La MEP, Paris 4e, présente Eblouissements 1960 – 2010, la première rétrospective de l’œuvre de Mimmo Jodice, photographe majeur de la scène italienne.
Incontournable !
Les grands artistes sont souvent d’une simplicité désarmante, Mimmo Jodice n’échappe pas à cette règle.
L’homme, économe de paroles, paraît heureux de faire partager sa passion. Il ressemble à son œuvre, en Noir et Blanc.
Napolitain avant tout, et doublement :
«Je suis né à Naples, et j’ai aussi choisi cette ville, qui me l’a bien rendu. C’est elle qui m’a suggéré les images ! Naples, c’est la photographie».
Le photographe du silence (à mille lieues du cliché du volubile napolitain) m’entraîne dans le parcours de l’exposition.
Pas de chronologie pour cette rétrospective mais une déclinaison des thèmes majeurs qui jalonnent son œuvre. Il sculpte la lumière en virtuose, joue avec, se délecte du clair obscur. Il répond avec une gentillesse non feinte et sans l’ombre d’une fausse modestie à mes questions :
«J’ai commencé à m’intéresser sérieusement à la photographie assez tard. J’avais déjà 27 ans et c’est l’achat d’un petit agrandisseur qui m’a permis de me lancer dans cette voie de façon plus professionnelle. J’étais designer, je peignais et sculptais pour mon plaisir».

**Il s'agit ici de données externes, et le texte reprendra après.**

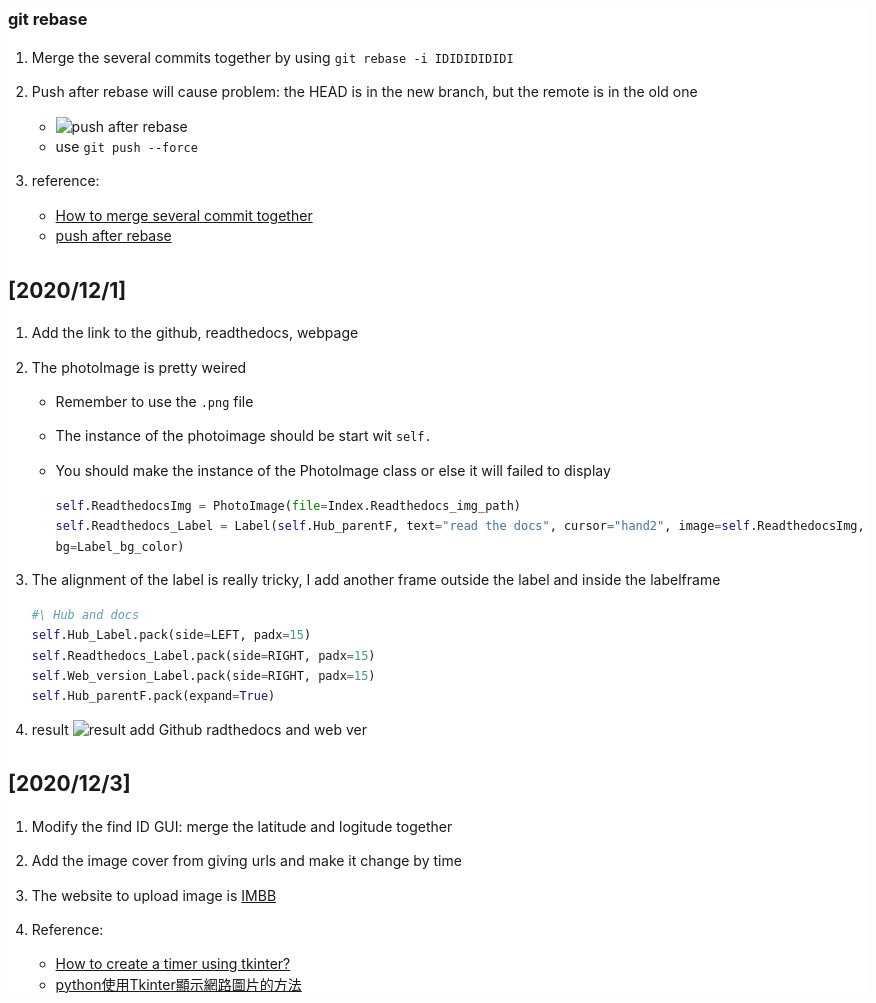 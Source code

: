 

### git rebase

1. Merge the several commits together by using ```git rebase -i IDIDIDIDIDI```

2. Push after rebase will cause problem: the HEAD is in the new branch, but the remote is in the old one
    - ![push after rebase](https://i.imgur.com/8J47j1N.png)
    - use ```git push --force```
3. reference:
   - [How to merge several commit together](https://gitbook.tw/chapters/rewrite-history/merge-multiple-commits-to-one-commit.html)
   - [push after rebase](https://stackoverflow.com/questions/8939977/git-push-rejected-after-feature-branch-rebase)


## [2020/12/1]

1. Add the link to the github, readthedocs, webpage

2. The photoImage is pretty weired

   - Remember to use the ```.png``` file
   - The instance of the photoimage should be start wit ```self.```
   - You should make the instance of the PhotoImage class or else it will failed to display

       ```python
       self.ReadthedocsImg = PhotoImage(file=Index.Readthedocs_img_path)
       self.Readthedocs_Label = Label(self.Hub_parentF, text="read the docs", cursor="hand2", image=self.ReadthedocsImg, bg=Label_bg_color)
       ```

3. The alignment of the label is really tricky, I add another frame outside the label and inside the labelframe

    ```python
    #\ Hub and docs
    self.Hub_Label.pack(side=LEFT, padx=15)
    self.Readthedocs_Label.pack(side=RIGHT, padx=15)
    self.Web_version_Label.pack(side=RIGHT, padx=15)
    self.Hub_parentF.pack(expand=True)
    ```

4. result
![result add Github radthedocs and web ver](https://i.imgur.com/ilXZYQh.png)

## [2020/12/3]

1. Modify the find ID GUI: merge the latitude and logitude together

2. Add the image cover from giving urls and make it change by time
3. The website to upload image is [IMBB](https://u7803223.imgbb.com/?list=images&sort=date_desc&page=1&params_hidden%5Buserid%5D=YFSvBC&params_hidden%5Bfrom%5D=user)
4. Reference:
    - [How to create a timer using tkinter?](https://stackoverflow.com/questions/2400262/how-to-create-a-timer-using-tkinter)
    - [python使用Tkinter顯示網路圖片的方法](https://codertw.com/%E7%A8%8B%E5%BC%8F%E8%AA%9E%E8%A8%80/371848/)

Dans les années 60, je me suis lancé dans une expérimentation linguistique des recherches techniques et esthétiques. Je voulais trouver une nouvelle dimension expressive. Je me suis ingénié à faire tout ce que je ne devais pas faire ! (Il rit)
Je faisais beaucoup de tirages et travaillais avec un Nikon».
Surimpressions, flous, lacérations, déformations, photogrammes, déchirures
Elena, 1966 © Mimmo Jodice
regard cubiste (fragments);
travail sur la lumière (glass);
incursion dans le conceptuel : il s’amuse avec la définition de la photographie que l’on trouve dans le dictionnaire : «Sert à reproduire la réalité». (Vera Foto,1978)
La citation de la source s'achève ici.